Because of a shortage of Link light rail operators, Sound Transit is temporarily reducing peak-time service.

Link will run every 12 minutes — down from every seven to eight minutes — during peak hours on weekdays, the transit agency said in a statement.

Service during off-peak hours will not be affected. The reductions started Monday.

The cutbacks are blamed on COVID-19, which has caused several light-rail operators to stay home as a precaution, to care for others, or to recover from infections.

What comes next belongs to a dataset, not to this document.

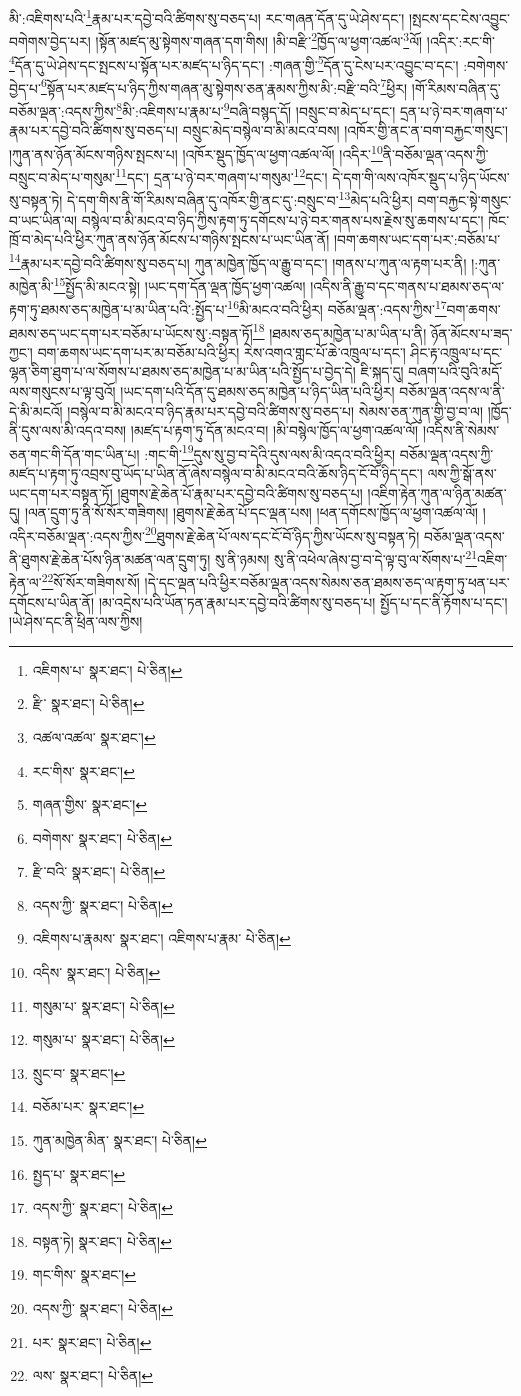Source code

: མི་:འཇིགས་པའི་\footnote{འཇིགས་པ་  སྣར་ཐང་།  པེ་ཅིན། }རྣམ་པར་དབྱེ་བའི་ཚིགས་སུ་བཅད་པ། རང་གཞན་དོན་དུ་ཡེ་ཤེས་དང་། །སྤངས་དང་ངེས་འབྱུང་བགེགས་བྱེད་པར། །སྟོན་མཛད་མུ་སྟེགས་གཞན་དག་གིས། །མི་བརྫི་\footnote{རྫི་  སྣར་ཐང་།  པེ་ཅིན། }ཁྱོད་ལ་ཕྱག་འཚལ་\footnote{འཚལ་འཚལ་  སྣར་ཐང་། }ལོ། །འདིར་:རང་གི་\footnote{རང་གིས་  སྣར་ཐང་། }དོན་དུ་ཡེ་ཤེས་དང་སྤངས་པ་སྟོན་པར་མཛད་པ་ཉིད་དང་། :གཞན་གྱི་\footnote{གཞན་གྱིས་  སྣར་ཐང་། }དོན་དུ་ངེས་པར་འབྱུང་བ་དང་། :བགེགས་བྱེད་པ་\footnote{བགེགས་  སྣར་ཐང་།  པེ་ཅིན། }སྟོན་པར་མཛད་པ་ཉིད་ཀྱིས་གཞན་མུ་སྟེགས་ཅན་རྣམས་ཀྱིས་མི་:བརྫི་བའི་\footnote{རྫི་བའི་  སྣར་ཐང་།  པེ་ཅིན། }ཕྱིར། །གོ་རིམས་བཞིན་དུ་བཅོམ་ལྡན་:འདས་ཀྱིས་\footnote{འདས་ཀྱི་  སྣར་ཐང་།  པེ་ཅིན། }མི་:འཇིགས་པ་རྣམ་པ་\footnote{འཇིགས་པ་རྣམས་  སྣར་ཐང་། འཇིགས་པ་རྣམ་  པེ་ཅིན། }བཞི་བསྙད་དོ། །བསྲུང་བ་མེད་པ་དང་། དྲན་པ་ཉེ་བར་གཞག་པ་རྣམ་པར་དབྱེ་བའི་ཚིགས་སུ་བཅད་པ། བསྲུང་མེད་བསྙེལ་བ་མི་མངའ་བས། །འཁོར་གྱི་ནང་ན་བག་བརྐྱང་གསུང་། །ཀུན་ནས་ཉོན་མོངས་གཉིས་སྤངས་པ། །འཁོར་སྡུད་ཁྱོད་ལ་ཕྱག་འཚལ་ལོ། །འདིར་\footnote{འདིས་  སྣར་ཐང་།  པེ་ཅིན། }ནི་བཅོམ་ལྡན་འདས་ཀྱི་བསྲུང་བ་མེད་པ་གསུམ་\footnote{གསུམ་པ་  སྣར་ཐང་།  པེ་ཅིན། }དང་། དྲན་པ་ཉེ་བར་གཞག་པ་གསུམ་\footnote{གསུམ་པ་  སྣར་ཐང་།  པེ་ཅིན། }དང་། དེ་དག་གི་ལས་འཁོར་སྡུད་པ་ཉིད་ཡོངས་སུ་བསྟན་ཏེ། དེ་དག་གིས་ནི་གོ་རིམས་བཞིན་དུ་འཁོར་གྱི་ནང་དུ་:བསྲུང་བ་\footnote{སྲུང་བ་  སྣར་ཐང་། }མེད་པའི་ཕྱིར། བག་བརྐྱང་སྟེ་གསུང་བ་ཡང་ཡིན་ལ། བསྙེལ་བ་མི་མངའ་བ་ཉིད་ཀྱིས་རྟག་ཏུ་དགོངས་པ་ཉེ་བར་གནས་པས་རྗེས་སུ་ཆགས་པ་དང་། ཁོང་ཁྲོ་བ་མེད་པའི་ཕྱིར་ཀུན་ནས་ཉོན་མོངས་པ་གཉིས་སྤངས་པ་ཡང་ཡིན་ནོ། །བག་ཆགས་ཡང་དག་པར་:བཅོམ་པ་\footnote{བཅོམ་པར་  སྣར་ཐང་། }རྣམ་པར་དབྱེ་བའི་ཚིགས་སུ་བཅད་པ། ཀུན་མཁྱེན་ཁྱོད་ལ་རྒྱུ་བ་དང་། །གནས་པ་ཀུན་ལ་རྟག་པར་ནི། །:ཀུན་མཁྱེན་མི་\footnote{ཀུན་མཁྱེན་མིན་  སྣར་ཐང་།  པེ་ཅིན། }སྤྱོད་མི་མངའ་སྟེ། །ཡང་དག་དོན་ལྡན་ཁྱོད་ཕྱག་འཚལ། །འདིས་ནི་རྒྱུ་བ་དང་གནས་པ་ཐམས་ཅད་ལ་རྟག་ཏུ་ཐམས་ཅད་མཁྱེན་པ་མ་ཡིན་པའི་:སྤྱོད་པ་\footnote{སྤྱད་པ་  སྣར་ཐང་། }མི་མངའ་བའི་ཕྱིར། བཅོམ་ལྡན་:འདས་ཀྱིས་\footnote{འདས་ཀྱི་  སྣར་ཐང་།  པེ་ཅིན། }བག་ཆགས་ཐམས་ཅད་ཡང་དག་པར་བཅོམ་པ་ཡོངས་སུ་:བསྟན་ཏོ།\footnote{བསྟན་ཏེ།  སྣར་ཐང་།  པེ་ཅིན། } །ཐམས་ཅད་མཁྱེན་པ་མ་ཡིན་པ་ནི། ཉོན་མོངས་པ་ཟད་ཀྱང་། བག་ཆགས་ཡང་དག་པར་མ་བཅོམ་པའི་ཕྱིར། རེས་འགའ་གླང་པོ་ཆེ་འཁྲུལ་པ་དང་། ཤིང་རྟ་འཁྲུལ་པ་དང་ལྷན་ཅིག་ཐུག་པ་ལ་སོགས་པ་ཐམས་ཅད་མཁྱེན་པ་མ་ཡིན་པའི་སྤྱོད་པ་བྱེད་དེ། ཇི་སྐད་དུ། བཞག་པའི་བུའི་མདོ་ལས་གསུངས་པ་ལྟ་བུའོ། །ཡང་དག་པའི་དོན་དུ་ཐམས་ཅད་མཁྱེན་པ་ཉིད་ཡིན་པའི་ཕྱིར། བཅོམ་ལྡན་འདས་ལ་ནི་དེ་མི་མངའོ། །བསྙེལ་བ་མི་མངའ་བ་ཉིད་རྣམ་པར་དབྱེ་བའི་ཚིགས་སུ་བཅད་པ། སེམས་ཅན་ཀུན་གྱི་བྱ་བ་ལ། །ཁྱོད་ནི་དུས་ལས་མི་འདའ་བས། །མཛད་པ་རྟག་ཏུ་དོན་མངའ་བ། །མི་བསྙེལ་ཁྱོད་ལ་ཕྱག་འཚལ་ལོ། །འདིས་ནི་སེམས་ཅན་གང་གི་དོན་གང་ཡིན་པ། :གང་གི་\footnote{གང་གིས་  སྣར་ཐང་། }དུས་སུ་བྱ་བ་དེའི་དུས་ལས་མི་འདའ་བའི་ཕྱིར། བཅོམ་ལྡན་འདས་ཀྱི་མཛད་པ་རྟག་ཏུ་འབྲས་བུ་ཡོད་པ་ཡིན་ནོ་ཞེས་བསྙེལ་བ་མི་མངའ་བའི་ཆོས་ཉིད་ངོ་བོ་ཉིད་དང་། ལས་ཀྱི་སྒོ་ནས་ཡང་དག་པར་བསྟན་ཏོ། །ཐུགས་རྗེ་ཆེན་པོ་རྣམ་པར་དབྱེ་བའི་ཚིགས་སུ་བཅད་པ། །འཇིག་རྟེན་ཀུན་ལ་ཉིན་མཚན་དུ། །ལན་དྲུག་ཏུ་ནི་སོ་སོར་གཟིགས། །ཐུགས་རྗེ་ཆེན་པོ་དང་ལྡན་པས། །ཕན་དགོངས་ཁྱོད་ལ་ཕྱག་འཚལ་ལོ། །འདིར་བཅོམ་ལྡན་:འདས་ཀྱིས་\footnote{འདས་ཀྱི་  སྣར་ཐང་།  པེ་ཅིན། }ཐུགས་རྗེ་ཆེན་པོ་ལས་དང་ངོ་བོ་ཉིད་ཀྱིས་ཡོངས་སུ་བསྟན་ཏེ། བཅོམ་ལྡན་འདས་ནི་ཐུགས་རྗེ་ཆེན་པོས་ཉིན་མཚན་ལན་དྲུག་ཏུ། སུ་ནི་ཉམས། སུ་ནི་འཕེལ་ཞེས་བྱ་བ་དེ་ལྟ་བུ་ལ་སོགས་པ་\footnote{པར་  སྣར་ཐང་།  པེ་ཅིན། }འཇིག་རྟེན་ལ་\footnote{ལས་  སྣར་ཐང་།  པེ་ཅིན། }སོ་སོར་གཟིགས་སོ། །དེ་དང་ལྡན་པའི་ཕྱིར་བཅོམ་ལྡན་འདས་སེམས་ཅན་ཐམས་ཅད་ལ་རྟག་ཏུ་ཕན་པར་དགོངས་པ་ཡིན་ནོ། །མ་འདྲེས་པའི་ཡོན་ཏན་རྣམ་པར་དབྱེ་བའི་ཚིགས་སུ་བཅད་པ། སྤྱོད་པ་དང་ནི་རྟོགས་པ་དང་། །ཡེ་ཤེས་དང་ནི་ཕྲིན་ལས་ཀྱིས།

Service reductions are expected to last a few weeks, but could go longer if the coronavirus outbreak deepens in the region, according to Sound Transit spokesman John Gallagher.

Three more operators will finish training in mid-January, but that may not be enough to fill the gap. King County Metro Transit operates the trains with a cohort of 78 operators spread across the whole week. The peak-time reductions reduce weekday staffing by eight shifts.


Link light rail’s schedule from before the pandemic lists peak hours from 6:06 to 8:28 a.m., and 2:16 to 6:23 p.m.

During the reduction, Google Maps, One Bus Away and other applications and websites may not have accurate information for all trips.

Ridership is at a fraction of where it was before the pandemic. At its lowest point, in early May, Sound Transit said its bus and rail network was carrying 21,000 daily weekday passengers, down more than 85% from before the pandemic. Riders have slightly increased since then.

Information can be found at the transit agency’s website and passengers can request help with trip planning by calling 888-889-6368, TTY Relay 711.

Four transit workers in the Puget Sound area have died from COVID-19 since the outbreak began in late February.

Metro reported an uptick in positive tests last month, with 20 workers catching the virus Nov. 1-20, though it’s not clear how many of those are work-related. The agency has taken several countermeasures, including new shields next to bus drivers, mask dispensers and passenger load limits to encourage social distancing.